As a former Ann Arbor resident (I now live in Ferndale) I can attest that part of what contributes to Ann Arbor’s great quality of life is the benefit of living in a smaller University town while still having easy access to big-city amenities.
Why am I here?
Before I get into the throws of this blog I have been asked to write, I will try to provide some perspective on the experiences that color my view of the world and, more importantly, the lens through which I view the issue of moving Michigan forward.
I, along with my younger brother and sister, was born in Cadillac but raised in Muskegon by amazing parents. My dad was a teacher and coach at a Catholic school, my mom stayed home to raise the three of us. They managed to raise a family of five on today’s equivalent of $33,642. We qualified for food stamps but my parents wouldn’t take them. They felt they were able-bodied people who should be responsible for taking care of themselves. I didn’t realize we were "poor" at the time. I never knew any better.
Eventually, my father left teaching and became a life insurance salesman. By the time I was in the 8th grade, we were situated in more of a true middle class lifestyle. We once even got to take a vacation to Sea World in Ohio!
Jump to undergrad: Mechanical Engineering at Michigan Tech. University, after which I was on to the prototypical automotive career as an engineer at General Motors - mostly manufacturing engineering. I earned a Masters in Engineering from Purdue at night. I spent time as a line supervisor at Pontiac East Assembly Plant with about 30 UAW represented employees working in my department. I then moved to the roll of Business Manager of Final Assembly (125 hourly employees and 5 salaried supervisors) before "retiring" from the auto industry. I left GM in May of 2001 to attend business school at Stanford University.

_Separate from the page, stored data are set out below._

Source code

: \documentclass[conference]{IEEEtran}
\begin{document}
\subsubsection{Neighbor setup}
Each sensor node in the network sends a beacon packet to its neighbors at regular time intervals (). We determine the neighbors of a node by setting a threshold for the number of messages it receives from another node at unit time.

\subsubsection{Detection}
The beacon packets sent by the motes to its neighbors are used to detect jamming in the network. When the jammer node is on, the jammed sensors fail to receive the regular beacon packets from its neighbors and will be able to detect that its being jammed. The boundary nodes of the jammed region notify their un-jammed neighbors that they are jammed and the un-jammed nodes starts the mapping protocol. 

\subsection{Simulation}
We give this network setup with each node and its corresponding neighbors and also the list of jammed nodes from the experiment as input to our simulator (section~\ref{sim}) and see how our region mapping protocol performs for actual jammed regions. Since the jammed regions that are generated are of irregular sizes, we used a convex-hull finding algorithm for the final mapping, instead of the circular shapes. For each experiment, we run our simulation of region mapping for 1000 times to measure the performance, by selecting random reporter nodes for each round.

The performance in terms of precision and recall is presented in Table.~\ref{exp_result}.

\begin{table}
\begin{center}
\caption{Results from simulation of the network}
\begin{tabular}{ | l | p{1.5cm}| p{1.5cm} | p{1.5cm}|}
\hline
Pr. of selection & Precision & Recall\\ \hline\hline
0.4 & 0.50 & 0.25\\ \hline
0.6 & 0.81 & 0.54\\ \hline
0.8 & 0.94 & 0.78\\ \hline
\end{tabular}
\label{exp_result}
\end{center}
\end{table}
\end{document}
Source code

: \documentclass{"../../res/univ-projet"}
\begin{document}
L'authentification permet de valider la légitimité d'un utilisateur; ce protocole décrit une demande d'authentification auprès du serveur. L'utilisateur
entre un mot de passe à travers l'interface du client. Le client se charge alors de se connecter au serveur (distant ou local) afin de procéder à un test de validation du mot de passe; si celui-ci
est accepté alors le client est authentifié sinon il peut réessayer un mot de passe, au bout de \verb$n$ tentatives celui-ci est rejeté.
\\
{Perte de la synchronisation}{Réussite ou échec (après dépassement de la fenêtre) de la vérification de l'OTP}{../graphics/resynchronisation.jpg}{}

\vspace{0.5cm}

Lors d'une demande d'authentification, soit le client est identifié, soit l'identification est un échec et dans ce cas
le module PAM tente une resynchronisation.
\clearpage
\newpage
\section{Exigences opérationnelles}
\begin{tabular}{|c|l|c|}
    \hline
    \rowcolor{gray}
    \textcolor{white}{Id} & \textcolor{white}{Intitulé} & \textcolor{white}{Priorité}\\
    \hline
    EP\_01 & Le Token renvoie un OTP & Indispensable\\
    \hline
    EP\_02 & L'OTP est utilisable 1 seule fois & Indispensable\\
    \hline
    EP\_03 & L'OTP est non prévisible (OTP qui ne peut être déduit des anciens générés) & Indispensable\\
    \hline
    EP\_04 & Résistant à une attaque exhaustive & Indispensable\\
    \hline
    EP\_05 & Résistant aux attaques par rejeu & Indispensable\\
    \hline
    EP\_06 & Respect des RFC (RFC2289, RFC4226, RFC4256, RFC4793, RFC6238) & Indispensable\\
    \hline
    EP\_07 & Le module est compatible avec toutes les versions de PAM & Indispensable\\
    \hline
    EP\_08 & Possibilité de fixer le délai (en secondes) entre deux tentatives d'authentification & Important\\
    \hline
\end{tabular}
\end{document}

After earning an MBA at Stanford I followed my wife to Ann Arbor where she was attending Law School at U of M. I was a post MBA career changer, moving into real estate development. I worked for a small developer for three years, and after my wife passed the Bar Exam, I started my own development company focusing on urban, infill redevelopment. That was two years ago. As you can imagine, it is a tough time to start a real estate business.
My wife and I have chosen Michigan as our home and the place we will build our careers and raise a family. I view Michigan and Detroit as a place with great opportunity and equally great challenges. I am often asked why I am here; why I came back and am now staying. People say to me "you have the skills to go anywhere in the world and succeed. Why are you screwing around in Detroit?" I am understandably asked similar questions by my business school classmates from New York, London, San Francisco, Chicago and other world class cities. However, the most fervent questioners are those born and raised here; life-long Michiganders who know this place for better and worse.
I am here because the Detroit region fits me. It’s real, unpretentious, maybe even slightly unrefined. It has history, character, challenges, potential and it has a future that I can be part of shaping. It is big enough to have everything a major metropolitan area can offer, while the circle of engaged individuals and organizations is small enough that you can get to know people and have a meaningful impact on your community.
I am here because I love this state, because there is opportunity amidst the challenges we now face and because even though I am young and early in my career (maybe precisely because of that) I can help shape Michigan’s future.